As the other answers do a good job of giving you the fish, seeing as you're an engineer, this answer will teach you to fish.
The angle of view of a lens & camera combination is simply determined by the isosceles triangle whose base is the diagonal of the camera's sensor size, and whose height is the lens's actual focal length. The vertex angle of the isosceles is the angle of view.
We could actually calculate the desired angle of view using trigonometry, but let's just do some calculation based on similar triangles. Assuming the image you included is roughly the size you need to be able to read the tags, I measure the tag at about 1/12 the width of the image. So the image is 12 3/4" wide. Let's truncate to 12", or 1 ft. Then your subject distance:width ratio (D/W) is 96:1 (in your stated worst case). Using the distance as the height of a isosceles triangle, and the subject width as the base of the triangle, we have put bounds on the angle of view.
In the image below, the gray box represents the camera. D is the distance to the subject (i.e., 96 ft), and W is the width of area to cover (12 inches). Because the triangles are similar, ƒ/d = D/W.
Therefore, by similar triangles, your camera's focal length–to–sensor diagonal ratio ƒ/d should meet or exceed 96:1.
AJ Henderson's answer suggests a Nikon P900 superzoom, which has a "35mm-equivalent" focal length of 2000mm. The sensor size of a 35mm format sensor is 24mm × 36mm, so the diagonal is ~43mm. This gives a ƒ/d ratio of about 46.5:1, or around half of what you would need to produce a similarly size image as you provided, at 96 ft.

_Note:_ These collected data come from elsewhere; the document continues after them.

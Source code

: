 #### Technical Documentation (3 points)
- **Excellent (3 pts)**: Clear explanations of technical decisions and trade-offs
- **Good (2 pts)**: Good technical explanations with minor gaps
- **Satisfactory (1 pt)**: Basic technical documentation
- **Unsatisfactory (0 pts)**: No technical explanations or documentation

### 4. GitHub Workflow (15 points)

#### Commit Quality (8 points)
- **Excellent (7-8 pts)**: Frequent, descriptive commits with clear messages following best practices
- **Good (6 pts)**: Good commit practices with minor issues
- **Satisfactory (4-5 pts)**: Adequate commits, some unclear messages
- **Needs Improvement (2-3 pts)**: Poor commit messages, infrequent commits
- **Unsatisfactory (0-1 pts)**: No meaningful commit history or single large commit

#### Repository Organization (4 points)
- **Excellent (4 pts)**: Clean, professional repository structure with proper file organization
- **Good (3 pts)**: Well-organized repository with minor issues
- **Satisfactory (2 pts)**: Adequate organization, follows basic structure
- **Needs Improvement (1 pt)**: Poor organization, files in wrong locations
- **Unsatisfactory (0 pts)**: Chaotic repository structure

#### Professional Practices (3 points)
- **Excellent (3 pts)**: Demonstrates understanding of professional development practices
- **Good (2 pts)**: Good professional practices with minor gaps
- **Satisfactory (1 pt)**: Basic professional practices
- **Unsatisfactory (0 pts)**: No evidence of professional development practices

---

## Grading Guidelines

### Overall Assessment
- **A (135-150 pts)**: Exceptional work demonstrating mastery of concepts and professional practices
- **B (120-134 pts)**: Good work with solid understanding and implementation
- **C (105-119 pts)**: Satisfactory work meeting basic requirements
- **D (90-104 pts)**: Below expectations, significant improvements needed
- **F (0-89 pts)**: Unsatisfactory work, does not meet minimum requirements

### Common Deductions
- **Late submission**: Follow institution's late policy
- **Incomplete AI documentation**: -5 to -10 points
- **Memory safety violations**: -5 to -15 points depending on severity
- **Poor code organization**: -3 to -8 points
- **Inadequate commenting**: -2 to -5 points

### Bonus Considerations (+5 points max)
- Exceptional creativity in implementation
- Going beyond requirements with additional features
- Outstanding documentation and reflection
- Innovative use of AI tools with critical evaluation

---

Note: the P900 doesn't have a 35mm-format sensor (it's actually 6.2mm × 4.6mm (7.7 mm diagonal)), but since the focal length / angle of view is given relative to a 35mm sensor size in this discussion, we use a 35mm sensor as the calculation baseline. The actual physical max focal length is 357mm (which is 2000/357 = 5.6 times smaller than its "35mm equivalent" focal length). But since the camera's sensor is 5.6 times smaller than a 35mm-format sensor, the scale factors cancel.
So, let's step back. The best focal-length–to–sensor-diagonal ratio you can expect with the P900 is 46.5:1. Is that enough for you? That translates to an image that covers about twice the width of the image you provided, at 96 ft. Put another way, from 96 ft away, a P900 at full zoom will produce an image where the seal tags will be about half as wide as the ones in your example image. Is that adequate? Make sure you consider AJ Henderson's caution about motion blur: you will have to make sure the camera is steady in order to not have blurred details at that level of zoom.
I suggest to rent a P900 and test it, before you commit to buying. For around $60, you can rent one from places such as LensRentals.com or BorrowLenses.com for a week.